── Dataset excerpts

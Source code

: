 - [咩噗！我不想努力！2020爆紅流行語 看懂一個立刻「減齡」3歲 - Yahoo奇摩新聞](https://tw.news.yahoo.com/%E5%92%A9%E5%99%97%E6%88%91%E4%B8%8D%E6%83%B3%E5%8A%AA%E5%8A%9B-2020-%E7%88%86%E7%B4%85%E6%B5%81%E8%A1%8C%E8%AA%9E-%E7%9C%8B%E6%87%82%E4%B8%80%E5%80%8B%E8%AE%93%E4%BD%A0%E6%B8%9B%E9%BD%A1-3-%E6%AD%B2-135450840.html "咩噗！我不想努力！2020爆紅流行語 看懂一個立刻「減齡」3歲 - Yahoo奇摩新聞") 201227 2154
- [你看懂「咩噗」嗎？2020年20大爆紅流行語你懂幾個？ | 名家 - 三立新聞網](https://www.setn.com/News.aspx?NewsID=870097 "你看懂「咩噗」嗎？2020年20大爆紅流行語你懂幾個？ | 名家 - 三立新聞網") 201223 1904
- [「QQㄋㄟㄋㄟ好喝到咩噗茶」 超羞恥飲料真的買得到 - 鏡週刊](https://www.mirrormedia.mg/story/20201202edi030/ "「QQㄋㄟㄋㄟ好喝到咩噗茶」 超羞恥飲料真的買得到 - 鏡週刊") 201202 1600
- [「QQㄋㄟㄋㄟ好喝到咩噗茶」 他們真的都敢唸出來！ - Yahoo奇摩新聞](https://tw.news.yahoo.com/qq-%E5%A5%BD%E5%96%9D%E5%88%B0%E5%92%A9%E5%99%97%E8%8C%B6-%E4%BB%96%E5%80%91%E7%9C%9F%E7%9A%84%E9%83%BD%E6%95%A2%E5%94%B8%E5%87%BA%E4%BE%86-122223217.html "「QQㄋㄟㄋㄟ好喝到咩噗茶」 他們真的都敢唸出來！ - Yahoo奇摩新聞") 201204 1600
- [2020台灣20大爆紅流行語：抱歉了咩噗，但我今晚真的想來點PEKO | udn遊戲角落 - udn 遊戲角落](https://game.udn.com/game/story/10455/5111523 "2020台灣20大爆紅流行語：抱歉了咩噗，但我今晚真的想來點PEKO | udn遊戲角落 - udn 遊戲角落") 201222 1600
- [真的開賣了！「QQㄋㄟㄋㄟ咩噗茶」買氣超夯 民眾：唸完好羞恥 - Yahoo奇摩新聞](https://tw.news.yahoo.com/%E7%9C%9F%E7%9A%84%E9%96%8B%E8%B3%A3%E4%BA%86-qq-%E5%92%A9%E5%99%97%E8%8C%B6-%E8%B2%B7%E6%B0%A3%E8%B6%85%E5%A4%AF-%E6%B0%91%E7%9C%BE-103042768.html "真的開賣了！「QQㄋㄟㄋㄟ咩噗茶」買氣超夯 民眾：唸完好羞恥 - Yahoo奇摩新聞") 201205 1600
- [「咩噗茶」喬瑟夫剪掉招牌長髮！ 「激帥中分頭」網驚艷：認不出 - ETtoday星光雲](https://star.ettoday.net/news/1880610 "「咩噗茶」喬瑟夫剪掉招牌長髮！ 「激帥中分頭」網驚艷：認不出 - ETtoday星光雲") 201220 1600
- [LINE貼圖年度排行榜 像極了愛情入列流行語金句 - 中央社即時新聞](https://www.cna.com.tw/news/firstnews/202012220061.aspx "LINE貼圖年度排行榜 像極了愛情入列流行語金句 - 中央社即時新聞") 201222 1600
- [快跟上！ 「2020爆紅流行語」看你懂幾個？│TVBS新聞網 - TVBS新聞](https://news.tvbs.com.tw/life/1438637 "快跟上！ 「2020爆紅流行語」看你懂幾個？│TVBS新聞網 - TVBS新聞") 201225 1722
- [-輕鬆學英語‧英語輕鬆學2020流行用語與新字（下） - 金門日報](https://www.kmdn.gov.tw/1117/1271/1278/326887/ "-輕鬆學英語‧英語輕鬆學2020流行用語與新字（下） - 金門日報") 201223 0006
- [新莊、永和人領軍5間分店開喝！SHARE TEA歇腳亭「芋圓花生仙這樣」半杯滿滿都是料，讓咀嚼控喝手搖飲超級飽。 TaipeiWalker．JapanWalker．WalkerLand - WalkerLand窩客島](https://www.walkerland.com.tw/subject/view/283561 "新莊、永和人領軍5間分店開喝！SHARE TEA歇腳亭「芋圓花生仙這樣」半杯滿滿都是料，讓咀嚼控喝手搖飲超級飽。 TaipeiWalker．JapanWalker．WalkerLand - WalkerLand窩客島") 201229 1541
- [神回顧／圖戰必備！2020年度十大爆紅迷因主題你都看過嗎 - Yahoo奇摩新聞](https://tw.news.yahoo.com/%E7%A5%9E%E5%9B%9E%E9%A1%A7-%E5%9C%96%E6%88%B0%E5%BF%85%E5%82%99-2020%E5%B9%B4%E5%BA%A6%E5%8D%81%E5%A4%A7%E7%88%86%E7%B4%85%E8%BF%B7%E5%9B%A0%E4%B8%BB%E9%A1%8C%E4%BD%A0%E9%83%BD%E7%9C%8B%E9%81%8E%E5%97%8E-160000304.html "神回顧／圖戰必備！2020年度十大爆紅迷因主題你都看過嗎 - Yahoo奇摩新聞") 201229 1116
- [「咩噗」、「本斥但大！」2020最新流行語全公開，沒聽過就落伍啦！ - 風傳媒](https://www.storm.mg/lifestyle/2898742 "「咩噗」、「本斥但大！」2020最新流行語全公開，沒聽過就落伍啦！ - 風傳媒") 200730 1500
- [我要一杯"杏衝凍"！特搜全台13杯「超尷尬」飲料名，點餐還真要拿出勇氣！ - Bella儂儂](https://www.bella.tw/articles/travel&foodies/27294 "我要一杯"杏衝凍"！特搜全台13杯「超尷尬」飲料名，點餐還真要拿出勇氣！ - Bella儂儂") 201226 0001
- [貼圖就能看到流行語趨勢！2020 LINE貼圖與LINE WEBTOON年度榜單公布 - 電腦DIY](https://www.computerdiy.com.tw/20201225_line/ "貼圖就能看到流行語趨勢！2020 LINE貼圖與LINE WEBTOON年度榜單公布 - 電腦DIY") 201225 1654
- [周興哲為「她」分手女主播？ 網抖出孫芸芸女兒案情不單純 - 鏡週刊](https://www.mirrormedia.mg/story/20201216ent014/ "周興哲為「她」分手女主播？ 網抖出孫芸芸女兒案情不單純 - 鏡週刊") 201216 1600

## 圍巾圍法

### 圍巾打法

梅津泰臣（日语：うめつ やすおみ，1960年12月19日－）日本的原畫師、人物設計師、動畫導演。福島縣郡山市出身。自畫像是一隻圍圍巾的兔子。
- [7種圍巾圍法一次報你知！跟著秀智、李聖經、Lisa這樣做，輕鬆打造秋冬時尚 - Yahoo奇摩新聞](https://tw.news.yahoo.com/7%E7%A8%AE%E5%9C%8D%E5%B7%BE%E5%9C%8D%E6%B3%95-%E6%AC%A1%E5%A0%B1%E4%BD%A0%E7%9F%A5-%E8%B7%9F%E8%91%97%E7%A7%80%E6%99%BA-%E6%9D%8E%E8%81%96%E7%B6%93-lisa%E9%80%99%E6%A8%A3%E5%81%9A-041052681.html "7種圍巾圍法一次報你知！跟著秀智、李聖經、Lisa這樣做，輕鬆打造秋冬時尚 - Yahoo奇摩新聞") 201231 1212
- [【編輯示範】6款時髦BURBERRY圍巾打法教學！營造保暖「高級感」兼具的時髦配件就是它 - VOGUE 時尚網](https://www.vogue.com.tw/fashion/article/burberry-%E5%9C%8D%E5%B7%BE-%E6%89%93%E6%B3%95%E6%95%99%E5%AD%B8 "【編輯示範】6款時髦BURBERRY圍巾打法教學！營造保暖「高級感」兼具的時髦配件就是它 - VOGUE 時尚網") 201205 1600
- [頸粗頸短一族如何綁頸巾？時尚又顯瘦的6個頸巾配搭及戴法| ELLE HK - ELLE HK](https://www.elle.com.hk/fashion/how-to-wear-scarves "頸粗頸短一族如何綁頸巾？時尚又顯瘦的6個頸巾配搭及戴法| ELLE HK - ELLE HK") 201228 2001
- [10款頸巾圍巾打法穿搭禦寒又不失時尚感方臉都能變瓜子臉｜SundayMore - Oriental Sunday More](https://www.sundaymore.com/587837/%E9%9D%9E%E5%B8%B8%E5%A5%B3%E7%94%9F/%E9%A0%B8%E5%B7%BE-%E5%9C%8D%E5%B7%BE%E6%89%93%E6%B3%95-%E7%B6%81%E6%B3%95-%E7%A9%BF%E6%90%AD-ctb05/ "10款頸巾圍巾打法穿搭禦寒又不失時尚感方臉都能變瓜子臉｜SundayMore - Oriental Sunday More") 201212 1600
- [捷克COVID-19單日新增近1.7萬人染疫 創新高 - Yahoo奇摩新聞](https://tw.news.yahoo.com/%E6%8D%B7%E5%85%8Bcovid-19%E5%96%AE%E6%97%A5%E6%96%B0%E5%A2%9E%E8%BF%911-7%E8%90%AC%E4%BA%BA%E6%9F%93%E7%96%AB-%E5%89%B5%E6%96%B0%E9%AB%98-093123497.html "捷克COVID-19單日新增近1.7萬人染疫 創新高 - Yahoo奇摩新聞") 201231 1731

────

_Aim of the exercise_
Your task is to copy each line of the listing that holds the word "story".

_Your solution_
- [「QQㄋㄟㄋㄟ好喝到咩噗茶」 超羞恥飲料真的買得到 - 鏡週刊](https://www.mirrormedia.mg/story/20201202edi030/ "「QQㄋㄟㄋㄟ好喝到咩噗茶」 超羞恥飲料真的買得到 - 鏡週刊") 201202 1600
- [2020台灣20大爆紅流行語：抱歉了咩噗，但我今晚真的想來點PEKO | udn遊戲角落 - udn 遊戲角落](https://game.udn.com/game/story/10455/5111523 "2020台灣20大爆紅流行語：抱歉了咩噗，但我今晚真的想來點PEKO | udn遊戲角落 - udn 遊戲角落") 201222 1600
- [周興哲為「她」分手女主播？ 網抖出孫芸芸女兒案情不單純 - 鏡週刊](https://www.mirrormedia.mg/story/20201216ent014/ "周興哲為「她」分手女主播？ 網抖出孫芸芸女兒案情不單純 - 鏡週刊") 201216 1600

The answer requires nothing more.